Next I hired the Levenfeld Eisenberg firm. They are noted for their excellent trust and estate planning department. When I met Scott Reynolds, the lead litigator, he told me that he did not know Silbert or the Young, Hauslinger & Rosen ("YH&R") firm. Shortly before I fired him, Reynolds admitted that he co-counsels with YH&R on cases. The facts show Reynold's deliberately undermined my case.

Although I told Reynolds that Silbert admitted the Will creates a trust, Reynolds prepared my complaint with a count for declaratory judgment that the will was a joint and mutual will. At ARTICLE VI, the Will plainly states that Margaret is empowered to write her own Will, so as a matter of well settled Illinois law, the will is not joint and mutual. Therefore, the count for declaratory judgment would have been dismissed. Even if the Will was joint and mutual, as a matter of public policy, the life tenant has a duty to preserve the assets of the estate and prevent waste. It is basic probate law, with too many cites to mention, that the court cannot give effect to a provision of a Will that is against public policy and must strike that portion of the Will. Nevertheless, Reynolds alleged that because the Will contains a clause that says (in the management of the estate) Margaret shall not be liable for waste, that she actually was entitled to waste the estate. The complaint contained a count for the court to impose a constructive trust (why ask the court for a constructive trust when the will creates trusts?) Reynolds refused to add a count for fraud in the inducement regarding Linda's bequest of 1/4th of the residuary estate. Reynolds did everything possible in the complaint to ensure that each count would be dismissed.

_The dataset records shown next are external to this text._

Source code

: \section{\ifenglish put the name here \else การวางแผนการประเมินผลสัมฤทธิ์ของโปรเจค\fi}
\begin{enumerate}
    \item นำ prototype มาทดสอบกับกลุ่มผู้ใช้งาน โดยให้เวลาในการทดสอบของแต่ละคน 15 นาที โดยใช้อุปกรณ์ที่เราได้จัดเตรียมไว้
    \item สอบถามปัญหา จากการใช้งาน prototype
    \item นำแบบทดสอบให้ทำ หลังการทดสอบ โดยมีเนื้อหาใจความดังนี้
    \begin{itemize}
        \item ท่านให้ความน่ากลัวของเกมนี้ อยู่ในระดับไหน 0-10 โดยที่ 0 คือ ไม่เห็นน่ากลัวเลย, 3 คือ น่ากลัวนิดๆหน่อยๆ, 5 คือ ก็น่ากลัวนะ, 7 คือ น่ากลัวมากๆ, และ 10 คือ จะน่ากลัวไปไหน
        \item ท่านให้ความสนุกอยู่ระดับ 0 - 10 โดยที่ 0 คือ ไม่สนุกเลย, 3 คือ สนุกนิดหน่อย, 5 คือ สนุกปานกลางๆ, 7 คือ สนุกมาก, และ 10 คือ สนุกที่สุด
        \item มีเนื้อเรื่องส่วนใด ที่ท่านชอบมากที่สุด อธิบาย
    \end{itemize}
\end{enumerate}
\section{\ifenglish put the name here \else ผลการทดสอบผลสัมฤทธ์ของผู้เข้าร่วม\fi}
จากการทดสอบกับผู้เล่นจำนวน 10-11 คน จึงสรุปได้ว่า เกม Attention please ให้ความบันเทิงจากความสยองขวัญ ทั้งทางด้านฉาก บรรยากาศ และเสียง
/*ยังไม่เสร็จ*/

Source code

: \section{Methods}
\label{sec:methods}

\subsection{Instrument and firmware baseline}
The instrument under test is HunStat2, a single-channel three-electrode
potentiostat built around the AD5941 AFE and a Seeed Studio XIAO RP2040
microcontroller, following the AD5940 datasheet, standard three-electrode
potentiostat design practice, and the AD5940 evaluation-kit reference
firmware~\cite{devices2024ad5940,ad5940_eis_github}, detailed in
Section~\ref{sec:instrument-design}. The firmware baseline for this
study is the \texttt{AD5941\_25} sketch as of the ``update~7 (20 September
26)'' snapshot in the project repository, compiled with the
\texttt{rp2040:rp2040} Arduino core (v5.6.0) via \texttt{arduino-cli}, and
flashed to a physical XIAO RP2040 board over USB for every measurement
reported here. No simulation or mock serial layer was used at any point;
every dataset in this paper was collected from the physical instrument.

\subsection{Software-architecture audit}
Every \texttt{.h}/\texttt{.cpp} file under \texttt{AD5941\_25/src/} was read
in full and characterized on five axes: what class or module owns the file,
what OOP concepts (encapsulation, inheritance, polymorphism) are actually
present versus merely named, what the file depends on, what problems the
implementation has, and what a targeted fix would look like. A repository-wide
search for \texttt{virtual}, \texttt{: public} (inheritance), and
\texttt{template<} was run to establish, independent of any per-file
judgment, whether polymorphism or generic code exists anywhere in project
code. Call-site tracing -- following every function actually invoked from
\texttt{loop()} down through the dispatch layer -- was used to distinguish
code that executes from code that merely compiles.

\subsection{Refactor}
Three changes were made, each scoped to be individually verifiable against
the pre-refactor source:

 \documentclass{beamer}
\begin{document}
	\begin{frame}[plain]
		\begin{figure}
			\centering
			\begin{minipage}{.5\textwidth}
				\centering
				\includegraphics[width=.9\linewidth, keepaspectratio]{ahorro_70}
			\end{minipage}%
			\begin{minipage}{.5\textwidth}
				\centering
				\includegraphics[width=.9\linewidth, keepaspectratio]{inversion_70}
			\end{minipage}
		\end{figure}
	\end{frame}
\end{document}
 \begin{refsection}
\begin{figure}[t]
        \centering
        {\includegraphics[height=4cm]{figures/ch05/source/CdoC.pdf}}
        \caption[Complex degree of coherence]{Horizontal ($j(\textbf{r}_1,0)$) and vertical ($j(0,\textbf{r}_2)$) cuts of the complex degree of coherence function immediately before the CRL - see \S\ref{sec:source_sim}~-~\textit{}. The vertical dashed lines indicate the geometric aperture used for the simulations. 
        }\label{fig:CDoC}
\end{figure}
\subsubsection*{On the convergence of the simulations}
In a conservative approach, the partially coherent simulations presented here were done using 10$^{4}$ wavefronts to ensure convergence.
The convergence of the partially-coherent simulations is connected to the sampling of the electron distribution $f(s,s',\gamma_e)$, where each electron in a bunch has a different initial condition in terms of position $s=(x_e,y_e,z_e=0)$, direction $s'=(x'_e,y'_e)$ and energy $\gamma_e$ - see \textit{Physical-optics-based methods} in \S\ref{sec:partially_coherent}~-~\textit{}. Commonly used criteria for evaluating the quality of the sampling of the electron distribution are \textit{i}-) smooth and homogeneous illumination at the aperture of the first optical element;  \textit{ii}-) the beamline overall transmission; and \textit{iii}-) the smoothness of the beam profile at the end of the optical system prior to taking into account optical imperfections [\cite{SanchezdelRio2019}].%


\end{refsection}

Internal Levenfeld notes from the attorney, who researched the law, told Reynolds it was a bad idea to file legal malpractice as part of a probate complaint. Legal malpractice, a tort action, must be filed in law division. Reynolds added two counts in my probate complaint for legal malpractice, specifically stating it was a tort action, against Silbert and his firm for inserting the waste provision. Since the counts were part of a probate complaint , this was particularly convenient for Silbert since there is no record of his having been sued for malpractice in a Will.

While Silbert and his firm were defendants in my complaint, they concurrently represented Margaret Kalish, another defendant, the estate and Margaret, as executor. Defendant attorneys are prohibited from representing other defendants in the same lawsuit. Attorneys who represent an estate are prohibited from representing any beneficiaries. Attorneys who represent the executor are prohibited from representing any beneficiaries. None of my lawyers bothered explaining that the multiple representations were impermissible or the ramifications: that under the guise of acting for the executor, in reality they were representing their own and Margaret's individual interests. Judge Perivolidis, Judge Siracusa and Judge Kennedy did not question or object to this impermissible multiple representation. Everyone implemented the scam.

My first judge, Arthur Perivolidis, had no jurisdiction to rule on tort actions such as legal malpractice. Yet, he had the attorneys file briefs on the malpractice counts and scheduled a hearing. My attorney went to the hearing without a court stenographer and Perivolidis dismissed the counts with prejudice. To rush the malpractice counts away, my attorney then immediately asked for an interlocutory appeal. Reynolds told me that Chief Justice Michael Bilandic, Silbert's former law partner, was responsible for the judge ruling against me. Reynolds didn't tell me that he had filed a worthless complaint or that Bilandic or Silbert were influencing his behavior. He suggested I hire co-counsel with political clout.

Later, Perivolidis was removed from my case for prejudice. Although I didn't understand the law, it was obvious that Perivolidis was part of the scheme. His conduct was outrageous. He repeated insulted me in open court. After he dismissed the counts for legal malpractice, he allowed Peter Sullivan, the attorney who had represented Silbert for malpractice, to participate in the proceedings. Sullivan's participation consisted of insulting and threatening me.

At the time, I didn't know that probate court does not have jurisdiction over certain tort actions. Perivolidis, a probate judge for over 27 years, knew that he didn't have jurisdiction to rule on legal malpractice. He knew that my father's will was a joint and mutual trust agreement, not a joint and mutual will. A judge is not supposed to rule for either attorney when he knows both attorneys are misrepresenting or incorrect regarding the law. But, that is the probate charade--attorneys and judges pretending not to know the law and scamming the estates and the litigants.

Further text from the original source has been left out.